Por Marcélo Ferla
Jornalista, podcaster do Re:mix e do Página Não Encontrada
Desculpe o auê, mas Rita Lee não foi a rainha do rock brasileiro, como se apregoa.
Rainhas são determinadas por hereditariedade, seguem protocolos enfadonhos e não podem ter opinião própria. Rita Lee Jones até é filha de um Charles, que não é o rei da Inglaterra e queria batizá-la de Bárbara, como a cidade em que ele nasceu, e isso não ficaria mal, mas é a antítese disso tudo. Melhor pensar na imagem que Caetano lhe concedeu: é a mais perfeita tradução de uma cidade grande que é o avesso do avesso do avesso.
A paulistana corajosa de opiniões fortes encarou de frente as imperfeições do mundo (e de si mesma) para conquistar o posto de uma das mulheres mais influentes do Brasil na segunda metade do final do século 20. Pioneira, Rita fez rock como ninguém nunca mais fez por aqui, ainda menininha, nos anos 1960, com Os Mutantes, uma das únicas bandas nacionais do gênero que realmente importam no mundo (a outra é o Sepultura), e no começo de sua carreira solo, nos anos 1970. Sábia, fez pop com riffs de guitarra como poucos e poucas nos anos 1980, quando atingiu a maturidade destilando uma coleção inigualável de sucessos assobiáveis entre Lança Perfume (1980) e Bwana (1987). Madura, Rita fez graça com tudo, fez muito pelas mulheres e surfou na própria imagem com extrema habilidade, porque sabia rir de si mesma.
Rainhas não vivenciam a balada dos loucos viajando de ácido como Rita, que foi presa na ditadura por porte de maconha e parou de consumir drogas quando bateram as bad trips, mas nunca comprou a hipocrisia institucional dos moralistas e por isso inclusive foi presa em seu último show. Rainhas não são irônicas e desafiadoras no início do fim, como a Rita que provocou a direita ao batizar o tumor que a venceu de “jair”.
Com 30 discos lançados e 55 milhões de cópias vendidas, incluindo os discos com Os Mutantes, Rita Lee viveu seu auge musical entre as décadas de 1960 e 1990, e se manteve até morrer, dia 8 de maio, aos 75 anos, como uma personagem fundamental da arte brasileira, reciclando o repertório e encarnando a “tia doidona” que todo mundo gostaria de ter.

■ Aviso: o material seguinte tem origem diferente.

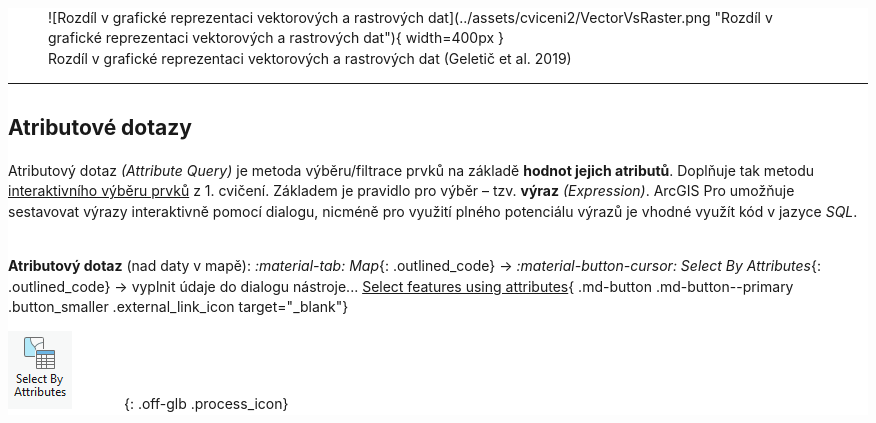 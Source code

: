</div>

<figure markdown>
  ![Rozdíl v grafické reprezentaci vektorových a rastrových dat](../assets/cviceni2/VectorVsRaster.png "Rozdíl v grafické reprezentaci vektorových a rastrových dat"){ width=400px }
  <figcaption>Rozdíl v grafické reprezentaci vektorových a rastrových dat (Geletič et al. 2019)</figcaption>
</figure>

<hr class="level-1">

## Atributové dotazy

Atributový dotaz *(Attribute Query)* je metoda výběru/filtrace prvků na základě **hodnot jejich atributů**. Doplňuje tak metodu [interaktivního výběru prvků](/cviceni/cviceni1/#select-tool) z 1. cvičení. Základem je pravidlo pro výběr – tzv. **výraz** *(Expression)*. ArcGIS Pro umožňuje sestavovat výrazy interaktivně pomocí dialogu, nicméně pro využití plného potenciálu výrazů je vhodné využít kód v jazyce _SQL_.
<br><br>

**Atributový dotaz** (nad daty v mapě): _:material-tab: Map_{: .outlined_code} → _:material-button-cursor: Select By Attributes_{: .outlined_code} → vyplnit údaje do dialogu nástroje...
[Select features using attributes](https://pro.arcgis.com/en/pro-app/latest/help/mapping/navigation/select-features-using-attributes.htm){ .md-button .md-button--primary .button_smaller .external_link_icon target="_blank"}

![](../assets/cviceni1/img_33.png)
![](../assets/cviceni1/arrow.svg){: .off-glb .process_icon} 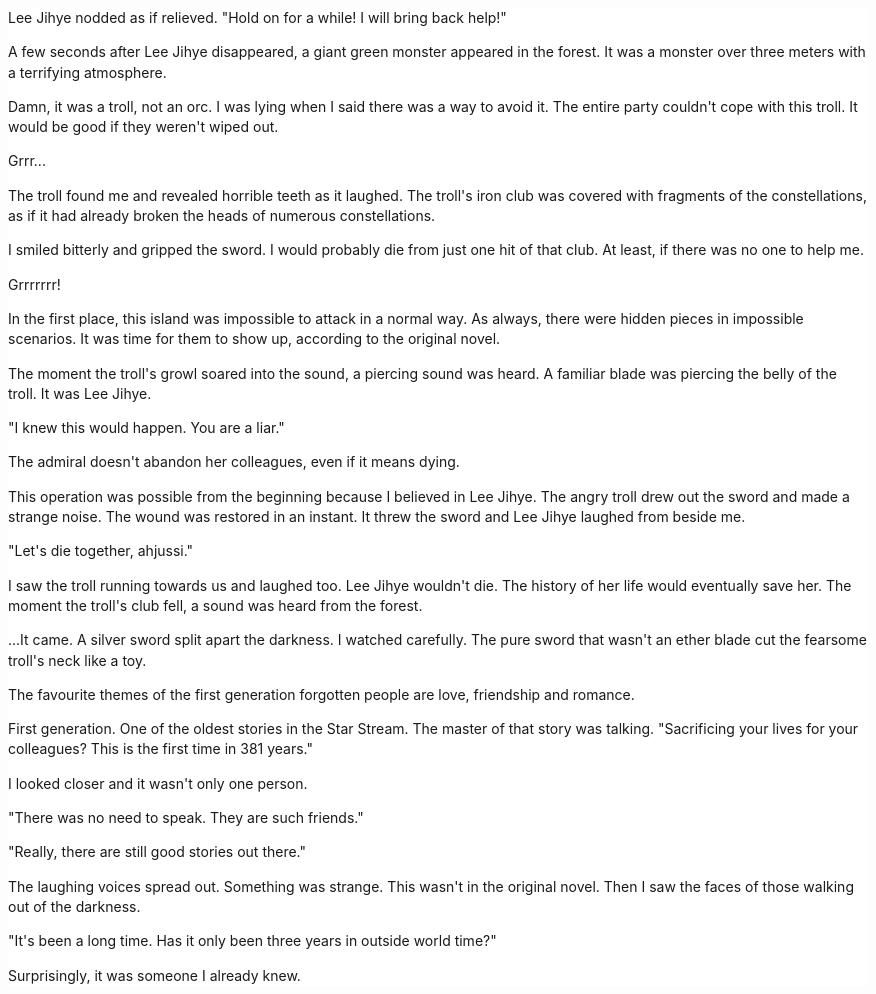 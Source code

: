 Lee Jihye nodded as if relieved. "Hold on for a while\! I will bring back
help\!"

A few seconds after Lee Jihye disappeared, a giant green monster appeared in
the forest. It was a monster over three meters with a terrifying atmosphere.

Damn, it was a troll, not an orc. I was lying when I said there was a way to
avoid it. The entire party couldn't cope with this troll. It would be good if
they weren't wiped out.

Grrr...

The troll found me and revealed horrible teeth as it laughed. The troll's iron
club was covered with fragments of the constellations, as if it had already
broken the heads of numerous constellations.

I smiled bitterly and gripped the sword. I would probably die from just one
hit of that club. At least, if there was no one to help me.

Grrrrrrr\!

In the first place, this island was impossible to attack in a normal way. As
always, there were hidden pieces in impossible scenarios. It was time for them
to show up, according to the original novel.

The moment the troll's growl soared into the sound, a piercing sound was
heard. A familiar blade was piercing the belly of the troll. It was Lee Jihye.

"I knew this would happen. You are a liar."

 The admiral doesn't abandon her colleagues, even if it means dying. 

This operation was possible from the beginning because I believed in Lee
Jihye. The angry troll drew out the sword and made a strange noise. The wound
was restored in an instant. It threw the sword and Lee Jihye laughed from
beside me.

"Let's die together, ahjussi."

I saw the troll running towards us and laughed too. Lee Jihye wouldn't die.
The history of her life would eventually save her. The moment the troll's club
fell, a sound was heard from the forest.

...It came. A silver sword split apart the darkness. I watched carefully. The
pure sword that wasn't an ether blade cut the fearsome troll's neck like a
toy.

 The favourite themes of the first generation forgotten people are love,
friendship and romance. 

First generation. One of the oldest stories in the Star Stream. The master of
that story was talking. "Sacrificing your lives for your colleagues? This is
the first time in 381 years."

I looked closer and it wasn't only one person.

"There was no need to speak. They are such friends."

"Really, there are still good stories out there."

The laughing voices spread out. Something was strange. This wasn't in the
original novel. Then I saw the faces of those walking out of the darkness.

"It's been a long time. Has it only been three years in outside world time?"

Surprisingly, it was someone I already knew.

Artistas como ela estão em tudo e em todos: no humor afiado e irônico do garoto “irreverentchi” do Instagram, nos riffs de guitarra do moleque que ainda acredita no rock, na vida do casal que namorou ao som de Mania de Você, na luta universal e diária das garotas do #metoo. Aliás, Rita não apenas está na vida das mulheres brasileiras como proporcionou uma mudança de paradigmas quase inacreditável se pensarmos no machismo normalizado dos tempos em que estabeleceu sua carreira solo. Expulsa dos Mutantes, que virou uma banda 100% masculina, tornou-se bandleader de outro grupo de roqueiros machos, o Tutti Frutti, entre 1973 e 1978, e a partir de 1979 formou dupla com o marido, Roberto de Carvalho, mas seu protagonismo é notório neste período.
Com um Roberto pra chamar de seu, Rita apresentou uma sequência fulminante de sucessos populares digna de um Roberto Carlos, retratando o cotidiano de um jeito tão simples e direto que seu público mais fervoroso faz nascer uma ritaleemania. Com uma vocação pop invejável, ela conseguiu oferecer um verdadeiro manual de conduta para as mulheres sem qualquer viés panfletário e sem tirar o homem da pauta, em frases como “me dá o prazer de ter prazer comigo” ou versos como “Toda mulher quer ser amada/ Toda mulher quer ser feliz/ Toda mulher se faz de coitada/ Toda mulher é meio Leila Diniz”.
Com uma guitarra na mão, Rita conversou com leitoras empoderadas de Camille Paglia e com mulheres-belas-recatadas-e-do-lar ao mesmo tempo, e foi exemplo para a dona de casa que não precisaria ter vergonha de ficar “de quatro no ato” e para a mulher em busca de independência que bradava que “sexo frágil/ Não foge à luta/ E nem só de cama/ Vive a mulher”.
Se você não sabe por que o rock não conversa mais com a garotada, é porque faltam artistas como Rita Lee, que dominava todos os ritos do pop, para ensinar os atalhos. Vai fazer falta, você.